(Excerpted data)

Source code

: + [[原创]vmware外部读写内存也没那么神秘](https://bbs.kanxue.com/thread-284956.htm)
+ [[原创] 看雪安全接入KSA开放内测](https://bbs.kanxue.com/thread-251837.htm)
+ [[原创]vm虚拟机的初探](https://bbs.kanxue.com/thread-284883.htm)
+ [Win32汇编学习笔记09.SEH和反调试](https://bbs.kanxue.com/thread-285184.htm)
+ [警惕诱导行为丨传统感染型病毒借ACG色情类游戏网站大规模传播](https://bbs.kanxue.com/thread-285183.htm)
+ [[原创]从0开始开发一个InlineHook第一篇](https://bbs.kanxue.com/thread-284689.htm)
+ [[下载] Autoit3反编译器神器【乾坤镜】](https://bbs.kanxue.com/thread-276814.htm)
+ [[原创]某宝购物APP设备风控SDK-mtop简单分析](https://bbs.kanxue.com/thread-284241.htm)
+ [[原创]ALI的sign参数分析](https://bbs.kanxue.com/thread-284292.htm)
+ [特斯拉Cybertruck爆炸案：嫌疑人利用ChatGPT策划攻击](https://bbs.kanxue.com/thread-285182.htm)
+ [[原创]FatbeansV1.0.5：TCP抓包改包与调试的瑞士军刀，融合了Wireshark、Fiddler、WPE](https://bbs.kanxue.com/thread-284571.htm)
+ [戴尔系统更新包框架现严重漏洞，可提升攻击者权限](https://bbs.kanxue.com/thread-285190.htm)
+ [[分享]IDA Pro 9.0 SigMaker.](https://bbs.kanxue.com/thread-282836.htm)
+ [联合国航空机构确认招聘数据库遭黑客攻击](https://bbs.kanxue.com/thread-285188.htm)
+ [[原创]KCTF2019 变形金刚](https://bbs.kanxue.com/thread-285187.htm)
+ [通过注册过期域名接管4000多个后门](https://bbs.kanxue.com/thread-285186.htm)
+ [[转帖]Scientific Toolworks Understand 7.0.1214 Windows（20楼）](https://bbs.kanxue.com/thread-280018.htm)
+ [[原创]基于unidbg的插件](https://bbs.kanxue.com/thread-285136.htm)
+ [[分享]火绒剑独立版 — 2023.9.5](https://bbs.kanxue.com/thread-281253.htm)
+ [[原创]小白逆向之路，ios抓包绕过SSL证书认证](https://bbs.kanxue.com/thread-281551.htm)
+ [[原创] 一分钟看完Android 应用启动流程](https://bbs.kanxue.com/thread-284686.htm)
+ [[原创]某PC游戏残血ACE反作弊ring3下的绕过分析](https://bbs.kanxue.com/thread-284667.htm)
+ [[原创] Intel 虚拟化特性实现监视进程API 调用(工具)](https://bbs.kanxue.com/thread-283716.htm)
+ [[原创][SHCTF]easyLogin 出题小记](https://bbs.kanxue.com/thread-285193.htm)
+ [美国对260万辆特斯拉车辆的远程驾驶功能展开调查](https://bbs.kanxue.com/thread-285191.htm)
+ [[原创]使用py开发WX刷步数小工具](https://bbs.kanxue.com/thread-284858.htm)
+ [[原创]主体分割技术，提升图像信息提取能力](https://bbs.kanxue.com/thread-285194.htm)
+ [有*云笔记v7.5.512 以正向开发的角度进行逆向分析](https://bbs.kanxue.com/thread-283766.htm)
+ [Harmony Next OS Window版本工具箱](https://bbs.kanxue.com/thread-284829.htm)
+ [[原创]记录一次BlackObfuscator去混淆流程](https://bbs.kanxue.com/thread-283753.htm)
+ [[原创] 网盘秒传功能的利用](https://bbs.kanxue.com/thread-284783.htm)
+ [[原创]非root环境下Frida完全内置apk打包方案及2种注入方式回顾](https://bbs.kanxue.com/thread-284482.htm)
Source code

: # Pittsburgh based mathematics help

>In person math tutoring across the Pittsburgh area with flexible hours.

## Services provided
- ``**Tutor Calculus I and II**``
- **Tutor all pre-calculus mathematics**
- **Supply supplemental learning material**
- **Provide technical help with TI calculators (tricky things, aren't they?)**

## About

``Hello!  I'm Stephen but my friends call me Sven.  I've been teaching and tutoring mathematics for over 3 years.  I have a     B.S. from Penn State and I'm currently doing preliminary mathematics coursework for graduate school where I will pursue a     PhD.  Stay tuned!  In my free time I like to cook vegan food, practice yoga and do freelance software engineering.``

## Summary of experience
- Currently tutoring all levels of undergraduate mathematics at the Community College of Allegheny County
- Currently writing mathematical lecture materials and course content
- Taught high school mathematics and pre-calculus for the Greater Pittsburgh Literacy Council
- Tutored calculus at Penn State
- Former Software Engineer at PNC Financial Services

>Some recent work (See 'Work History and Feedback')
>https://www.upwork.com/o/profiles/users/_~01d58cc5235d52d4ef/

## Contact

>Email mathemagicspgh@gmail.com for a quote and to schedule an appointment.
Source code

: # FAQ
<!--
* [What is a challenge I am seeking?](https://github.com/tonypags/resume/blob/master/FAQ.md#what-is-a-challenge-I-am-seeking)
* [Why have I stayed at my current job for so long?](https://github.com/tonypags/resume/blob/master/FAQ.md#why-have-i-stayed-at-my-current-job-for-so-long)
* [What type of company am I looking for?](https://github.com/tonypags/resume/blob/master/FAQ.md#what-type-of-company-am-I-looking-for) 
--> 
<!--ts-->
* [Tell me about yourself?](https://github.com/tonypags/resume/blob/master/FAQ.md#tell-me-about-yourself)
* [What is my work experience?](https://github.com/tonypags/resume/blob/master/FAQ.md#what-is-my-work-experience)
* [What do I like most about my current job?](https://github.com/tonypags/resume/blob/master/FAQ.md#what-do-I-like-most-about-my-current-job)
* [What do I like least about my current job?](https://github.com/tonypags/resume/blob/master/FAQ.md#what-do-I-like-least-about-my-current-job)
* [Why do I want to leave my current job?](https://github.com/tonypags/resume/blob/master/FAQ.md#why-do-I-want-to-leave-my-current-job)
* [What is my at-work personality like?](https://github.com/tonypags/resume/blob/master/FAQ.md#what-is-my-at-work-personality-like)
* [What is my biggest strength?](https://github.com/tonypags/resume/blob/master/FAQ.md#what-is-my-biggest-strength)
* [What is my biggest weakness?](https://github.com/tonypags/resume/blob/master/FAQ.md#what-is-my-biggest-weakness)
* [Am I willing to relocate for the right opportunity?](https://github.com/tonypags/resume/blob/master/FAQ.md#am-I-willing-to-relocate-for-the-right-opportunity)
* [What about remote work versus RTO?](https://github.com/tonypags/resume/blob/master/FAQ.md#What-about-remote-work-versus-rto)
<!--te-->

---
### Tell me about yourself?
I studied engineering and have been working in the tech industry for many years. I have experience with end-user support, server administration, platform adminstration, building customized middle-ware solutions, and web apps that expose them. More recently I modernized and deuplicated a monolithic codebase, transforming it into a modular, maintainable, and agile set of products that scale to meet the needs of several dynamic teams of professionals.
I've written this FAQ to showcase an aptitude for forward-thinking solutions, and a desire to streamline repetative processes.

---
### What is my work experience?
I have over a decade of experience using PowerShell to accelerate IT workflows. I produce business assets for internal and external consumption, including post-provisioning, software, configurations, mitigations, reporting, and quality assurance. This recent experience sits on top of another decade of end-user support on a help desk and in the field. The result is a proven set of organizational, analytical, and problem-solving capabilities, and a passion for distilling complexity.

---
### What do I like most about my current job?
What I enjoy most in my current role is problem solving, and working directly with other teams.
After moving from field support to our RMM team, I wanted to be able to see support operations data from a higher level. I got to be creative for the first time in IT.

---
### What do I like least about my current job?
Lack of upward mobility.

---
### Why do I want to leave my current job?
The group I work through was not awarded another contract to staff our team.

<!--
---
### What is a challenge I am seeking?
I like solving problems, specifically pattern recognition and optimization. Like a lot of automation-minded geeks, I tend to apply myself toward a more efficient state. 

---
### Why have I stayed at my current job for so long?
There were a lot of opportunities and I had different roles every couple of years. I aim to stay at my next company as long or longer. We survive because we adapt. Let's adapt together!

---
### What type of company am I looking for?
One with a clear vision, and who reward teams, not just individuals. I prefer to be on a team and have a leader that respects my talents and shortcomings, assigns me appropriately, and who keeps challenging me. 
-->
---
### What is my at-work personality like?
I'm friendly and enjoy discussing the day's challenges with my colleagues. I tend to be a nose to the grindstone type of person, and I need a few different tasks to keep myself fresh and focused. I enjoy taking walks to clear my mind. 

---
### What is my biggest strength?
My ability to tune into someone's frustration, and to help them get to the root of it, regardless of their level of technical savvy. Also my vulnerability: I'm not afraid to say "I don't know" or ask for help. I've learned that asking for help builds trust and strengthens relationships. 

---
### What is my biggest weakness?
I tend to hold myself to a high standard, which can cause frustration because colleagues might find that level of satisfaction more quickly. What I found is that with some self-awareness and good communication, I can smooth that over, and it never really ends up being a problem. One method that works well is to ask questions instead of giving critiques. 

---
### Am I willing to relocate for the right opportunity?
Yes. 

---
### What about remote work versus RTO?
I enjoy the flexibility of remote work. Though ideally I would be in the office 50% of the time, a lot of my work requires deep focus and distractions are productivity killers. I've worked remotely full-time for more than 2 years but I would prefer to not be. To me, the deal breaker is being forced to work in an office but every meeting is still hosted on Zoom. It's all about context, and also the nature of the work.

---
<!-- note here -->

(End Excerpted data)

* **What is needed**: Show all lines from the records above where the word "stayed" occurs.

* **Answer space**:
* [Why have I stayed at my current job for so long?](https://github.com/tonypags/resume/blob/master/FAQ.md#why-have-i-stayed-at-my-current-job-for-so-long)
### Why have I stayed at my current job for so long?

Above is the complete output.